(EXERCISE MATERIALS Opens)

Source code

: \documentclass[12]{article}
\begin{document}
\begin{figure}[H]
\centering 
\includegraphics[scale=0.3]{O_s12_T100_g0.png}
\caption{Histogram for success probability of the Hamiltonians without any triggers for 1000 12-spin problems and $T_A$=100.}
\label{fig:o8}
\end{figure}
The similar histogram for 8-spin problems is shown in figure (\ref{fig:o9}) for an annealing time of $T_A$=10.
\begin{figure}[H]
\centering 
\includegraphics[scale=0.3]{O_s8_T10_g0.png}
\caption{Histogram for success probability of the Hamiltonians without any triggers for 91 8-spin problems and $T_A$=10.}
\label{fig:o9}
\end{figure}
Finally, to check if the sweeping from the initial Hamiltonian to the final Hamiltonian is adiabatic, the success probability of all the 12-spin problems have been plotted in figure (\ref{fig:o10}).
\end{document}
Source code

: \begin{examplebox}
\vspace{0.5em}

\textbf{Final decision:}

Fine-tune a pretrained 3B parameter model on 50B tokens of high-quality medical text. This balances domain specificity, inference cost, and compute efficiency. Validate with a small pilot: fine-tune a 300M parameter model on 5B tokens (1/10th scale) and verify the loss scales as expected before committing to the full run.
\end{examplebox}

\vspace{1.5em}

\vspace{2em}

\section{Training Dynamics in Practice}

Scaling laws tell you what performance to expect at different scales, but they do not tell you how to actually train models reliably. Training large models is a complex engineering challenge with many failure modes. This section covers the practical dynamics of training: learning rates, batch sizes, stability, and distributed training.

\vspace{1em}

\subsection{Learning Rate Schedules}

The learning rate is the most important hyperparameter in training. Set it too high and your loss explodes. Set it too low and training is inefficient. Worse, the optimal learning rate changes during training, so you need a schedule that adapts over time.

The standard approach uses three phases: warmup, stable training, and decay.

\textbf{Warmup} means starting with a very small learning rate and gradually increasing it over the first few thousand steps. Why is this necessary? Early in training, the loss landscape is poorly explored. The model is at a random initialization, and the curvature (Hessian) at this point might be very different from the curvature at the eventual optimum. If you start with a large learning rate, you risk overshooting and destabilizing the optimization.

(EXERCISE MATERIALS Closes)

The required result is a verbatim copy of all the entries.

Source code

: \documentclass[12]{article}
\begin{document}
\begin{figure}[H]
\centering 
\includegraphics[scale=0.3]{O_s12_T100_g0.png}
\caption{Histogram for success probability of the Hamiltonians without any triggers for 1000 12-spin problems and $T_A$=100.}
\label{fig:o8}
\end{figure}
The similar histogram for 8-spin problems is shown in figure (\ref{fig:o9}) for an annealing time of $T_A$=10.
\begin{figure}[H]
\centering 
\includegraphics[scale=0.3]{O_s8_T10_g0.png}
\caption{Histogram for success probability of the Hamiltonians without any triggers for 91 8-spin problems and $T_A$=10.}
\label{fig:o9}
\end{figure}
Finally, to check if the sweeping from the initial Hamiltonian to the final Hamiltonian is adiabatic, the success probability of all the 12-spin problems have been plotted in figure (\ref{fig:o10}).
\end{document}
Source code

: \begin{examplebox}
\vspace{0.5em}

\textbf{Final decision:}

Fine-tune a pretrained 3B parameter model on 50B tokens of high-quality medical text. This balances domain specificity, inference cost, and compute efficiency. Validate with a small pilot: fine-tune a 300M parameter model on 5B tokens (1/10th scale) and verify the loss scales as expected before committing to the full run.
\end{examplebox}

\vspace{1.5em}

\vspace{2em}

\section{Training Dynamics in Practice}

Scaling laws tell you what performance to expect at different scales, but they do not tell you how to actually train models reliably. Training large models is a complex engineering challenge with many failure modes. This section covers the practical dynamics of training: learning rates, batch sizes, stability, and distributed training.

\vspace{1em}

\subsection{Learning Rate Schedules}

The learning rate is the most important hyperparameter in training. Set it too high and your loss explodes. Set it too low and training is inefficient. Worse, the optimal learning rate changes during training, so you need a schedule that adapts over time.

The standard approach uses three phases: warmup, stable training, and decay.

\textbf{Warmup} means starting with a very small learning rate and gradually increasing it over the first few thousand steps. Why is this necessary? Early in training, the loss landscape is poorly explored. The model is at a random initialization, and the curvature (Hessian) at this point might be very different from the curvature at the eventual optimum. If you start with a large learning rate, you risk overshooting and destabilizing the optimization.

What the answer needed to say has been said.